I’ve spent the last few months trying to see if there’s a way I could plausibly predict November. Sites like FiveThirtyEight do a plenty good job of national races, but what can we say about state races? Could Democrats win the Pennsylvania House? The PA Senate?
Well, I finally think I’ve got a model that does a plausible job.
Soon, I’ll publish some predictions for the winners. But first, let’s look at turnout.
Trends in PA Turnout
Today, I’m focusing on the turnout in even-year general elections (so all Presidential or Gubernatorial races) since 2002. I’m going to only use the two-party vote and use the total votes for President or Governor as turnout, rather than the actual turnout.
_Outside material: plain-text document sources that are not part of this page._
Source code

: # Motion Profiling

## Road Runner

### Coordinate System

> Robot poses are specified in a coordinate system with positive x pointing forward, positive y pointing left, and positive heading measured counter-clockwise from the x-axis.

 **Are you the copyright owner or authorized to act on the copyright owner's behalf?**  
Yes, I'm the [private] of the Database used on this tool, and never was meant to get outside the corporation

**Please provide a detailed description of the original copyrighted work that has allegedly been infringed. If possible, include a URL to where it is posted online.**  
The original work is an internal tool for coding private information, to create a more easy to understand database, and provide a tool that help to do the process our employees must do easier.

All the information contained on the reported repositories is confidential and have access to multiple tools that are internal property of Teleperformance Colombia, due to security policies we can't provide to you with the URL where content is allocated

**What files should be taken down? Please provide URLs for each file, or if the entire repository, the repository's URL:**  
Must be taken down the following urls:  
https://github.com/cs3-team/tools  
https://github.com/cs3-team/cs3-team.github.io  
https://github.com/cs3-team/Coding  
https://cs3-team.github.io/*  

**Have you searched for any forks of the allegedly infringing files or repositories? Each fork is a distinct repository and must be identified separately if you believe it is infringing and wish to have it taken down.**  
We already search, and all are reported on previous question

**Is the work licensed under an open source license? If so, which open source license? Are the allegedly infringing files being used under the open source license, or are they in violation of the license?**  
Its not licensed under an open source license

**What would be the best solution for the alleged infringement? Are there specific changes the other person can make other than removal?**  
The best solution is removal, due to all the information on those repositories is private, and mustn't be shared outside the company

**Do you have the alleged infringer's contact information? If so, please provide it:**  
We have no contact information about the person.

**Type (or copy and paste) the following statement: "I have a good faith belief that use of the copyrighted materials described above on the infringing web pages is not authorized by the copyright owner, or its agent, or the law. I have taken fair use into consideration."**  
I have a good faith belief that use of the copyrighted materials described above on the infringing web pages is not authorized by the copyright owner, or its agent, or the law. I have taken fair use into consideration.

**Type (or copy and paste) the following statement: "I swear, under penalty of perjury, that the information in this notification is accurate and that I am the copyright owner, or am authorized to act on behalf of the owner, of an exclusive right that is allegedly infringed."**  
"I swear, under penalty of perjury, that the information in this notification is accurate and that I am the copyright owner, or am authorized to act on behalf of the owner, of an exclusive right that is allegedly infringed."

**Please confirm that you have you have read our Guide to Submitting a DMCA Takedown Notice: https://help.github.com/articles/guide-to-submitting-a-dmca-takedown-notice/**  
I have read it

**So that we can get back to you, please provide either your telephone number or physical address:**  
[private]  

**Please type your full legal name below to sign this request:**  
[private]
This ignores third party voters and people who skipped the topline election altogether. The difference between this and actual turnout won’t be large, and this makes the predictions later easier
Between 3.5M and 4.1M Pennsylvanians voted in the midterms since 2002.
What’s a good guess for turnout this year? 2006 seems like an obvious benchmark. In that year, an incumbent Democratic Governor and Senate candidate Bob Casey, Jr capitalized on a national Democratic surge against an unpopular president. Sounds familiar. In that election, 4.09 million Pennsylvanians voted for governor. The other high was from the other wave election in the period: Republicans' sweep of 2010.
I’ve built a model that predicts turnout of every precinct using data from even years from 2002 – 2016. The model uses information on the election (if it’s a midterm, the party in the presidency, whether local races are contested, the incumbency of local races, the presence of female candidates, and district population), and allows for different precinct-level responses to midterm elections, presidential party, and turnout growth or shrinkage over times.
The thing that makes predicting state races so hard is that there aren’t surveys. Without them, it’s really hard to find good proxies for voter excitement and disproportionate interest. Instead, I’ve built the model to simulate the full distribution of types of elections, from very Democratic to very Republican, and then give the entire range of possible results. We can then use that to either (a) examine the full range of possible outcomes, or (b) plug in specific values and see the results, for example “what if the election looked like 2006?”
To achieve this, I've modeled the correlations in turnout among precincts, to identify groups of precincts that all turn out together. Some precincts all come out disproportionately in midterms, others come out only in Democratic wave years. It’s this factor that is the biggest unknown moving into November: what type of election will it be. These correlations create a lot of uncertainty: you can't rely on the Law of Large Numbers to cancel out all of the districts' indiosyncracies.
So, does the model work?
Testing the Model: 2016
To test the model, let’s pretend its September 2016. Using only data from 2002-2014, and I fit it, and then generate predictions for 2016 turnout.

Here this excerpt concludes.